American novelist and poet

Fanny Murdaugh Downing ( Frances Murdaugh; pen names, Viola and Frank Dashmore; October 19, 1831 - May 6, 1894) was a 19th-century American author and poet. She was the first resident novelist of Mecklenburg County, North Carolina. Downing's principal publications included: Nameless, a novel, 1865; Perfect though Suffering, a Tale, 1867; Florida, a Tale of the Land of Flowers; Pluto, or the Origin of Mint Julep, a story in verse. Most of her poems described her love and devotion for Confederate soldiers. In addition to Pluto, her best known poems were "The Legend of Catawba" and "Dixie".

==Early life and education==
Frances Murdaugh was born in Portsmouth, Virginia, October 19, 1831. (Note: According to White (2013), Downing was born in 1835.) Her parents were Hon. John Washington Murdaugh, a distinguished name in Virginia; and Margaret Waller Murdaugh.

She was educated in a private school in Virginia.

==Career==
She was married, in 1851, to Charles W. Downing Jr., Esq., of Florida, and at that time its Secretary of State. They had four children, including a daughter, Margaret. During the Civil War, she lived in Virginia, and then became a refugee in Charlotte, North Carolina, remaining until 1869.

Her literary life began in North Carolina, in 1863, with a song entitled "Folia Autumni" and published under the pen name of "Viola". Its warm reception caused her to follow it up with other productions.

Her health was not robust, and many of her works are composed while too weak to leave her bed. A comedy of three acts, called Nobody Hurt, was thus dashed off in ten hours.

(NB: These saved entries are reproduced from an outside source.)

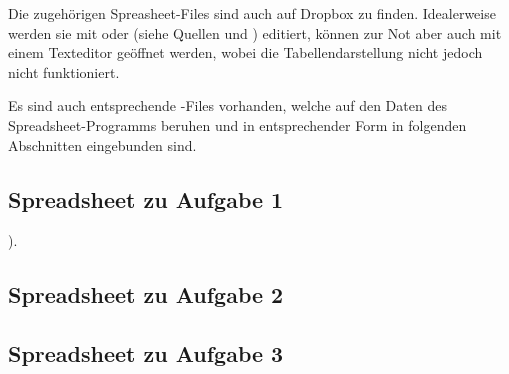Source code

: Die    zugeh\"origen   Spreasheet-Files    sind    auch    auf   Dropbox    zu
finden. Idealerweise werden sie mit  oder  (siehe Quellen
\cite{ref:scim} und  \cite{ref:sc}) editiert, k\"onnen  zur Not aber  auch mit
einem Texteditor ge\"offnet werden, wobei die Tabellendarstellung nicht jedoch
nicht funktioniert.

Es sind auch entsprechende -Files  vorhanden, welche auf den Daten
des  Spreadsheet-Programms beruhen  und  in entsprechender  Form in  folgenden
Abschnitten eingebunden sind.


\subsection{Spreadsheet zu Aufgabe 1}
\label{appendix:aufgabe1}
).


\clearpage
\subsection{Spreadsheet zu Aufgabe 2}
\label{appendix:aufgabe2}


\clearpage
\subsection{Spreadsheet zu Aufgabe 3}
\label{appendix:aufgabe3}

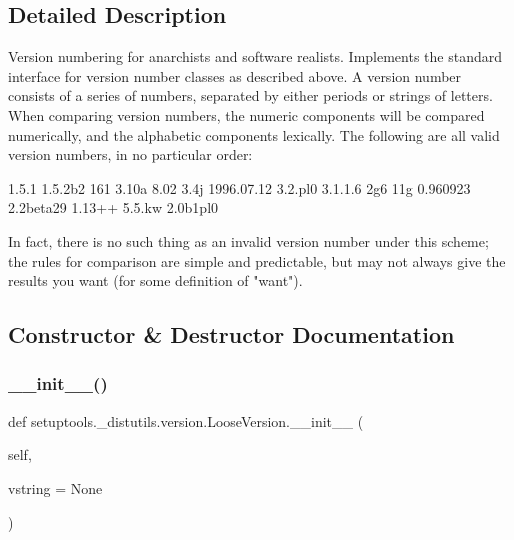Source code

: \subsection{Detailed Description}
\begin{DoxyVerb}Version numbering for anarchists and software realists.
Implements the standard interface for version number classes as
described above.  A version number consists of a series of numbers,
separated by either periods or strings of letters.  When comparing
version numbers, the numeric components will be compared
numerically, and the alphabetic components lexically.  The following
are all valid version numbers, in no particular order:

    1.5.1
    1.5.2b2
    161
    3.10a
    8.02
    3.4j
    1996.07.12
    3.2.pl0
    3.1.1.6
    2g6
    11g
    0.960923
    2.2beta29
    1.13++
    5.5.kw
    2.0b1pl0

In fact, there is no such thing as an invalid version number under
this scheme; the rules for comparison are simple and predictable,
but may not always give the results you want (for some definition
of "want").
\end{DoxyVerb}
 

\subsection{Constructor \& Destructor Documentation}
\mbox{\label{classsetuptools_1_1__distutils_1_1version_1_1LooseVersion_a07dc312ca7cc0b5fcbdc615ad76a5eea}} 
\subsubsection{\texorpdfstring{\+\_\+\+\_\+init\+\_\+\+\_\+()}{\_\_init\_\_()}}
{\footnotesize\ttfamily def setuptools.\+\_\+distutils.\+version.\+Loose\+Version.\+\_\+\+\_\+init\+\_\+\+\_\+ (\begin{DoxyParamCaption}\item[{}]{self,  }\item[{}]{vstring = {\ttfamily None} }\end{DoxyParamCaption})}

When she began to write for the public, she announced her intention in a letter to a friend: "I shall write first to see if I can write; then for money, and then for fame!"

"I write pretty much as the birds sing, because it is in me, and must come out." (Downing, 1916)

She wrote hundreds of poem at this time, using the pseudonyms of "Frank Dashmore" and "Viola". Numerous poetical effusions were of a religious tinge, and seem subdued. They were remarkable for musical rhythm, and an easy and graceful flow of feelings. Among the best of these were her "Egomet Ipse", a terrible heart searcher; "Faithful unto Death", full of a wild pathos; and "Desolate", an elegiac poem. "Pluto" was her longest poem. Many of her productions were extensively copied both North and South.

She had already written good poetry which was appreciated and applauded, and her next venture was in prose fiction. Her first novel, Nameless (1865), was said to have been hastily written in ten days, as a proof whether or not she could write prose. The typography and binding were characterized as being handsome. My September 1866, there was already a Fourth Edition.

Her writing improved, developed, and matured in her next novels, Perfect through Suffering and Florida.

Then came a series of poems of a sterner sort, which were deemed by some to be rebellious. Of this style are "Confederate Gray", "Holly and Cypress", "Prometheus Vinctus", "Memorial Flowers", "Our President", "Two Years Ago", "Sic Semper Tyrannis", and "Dixie". She also wrote some love poems.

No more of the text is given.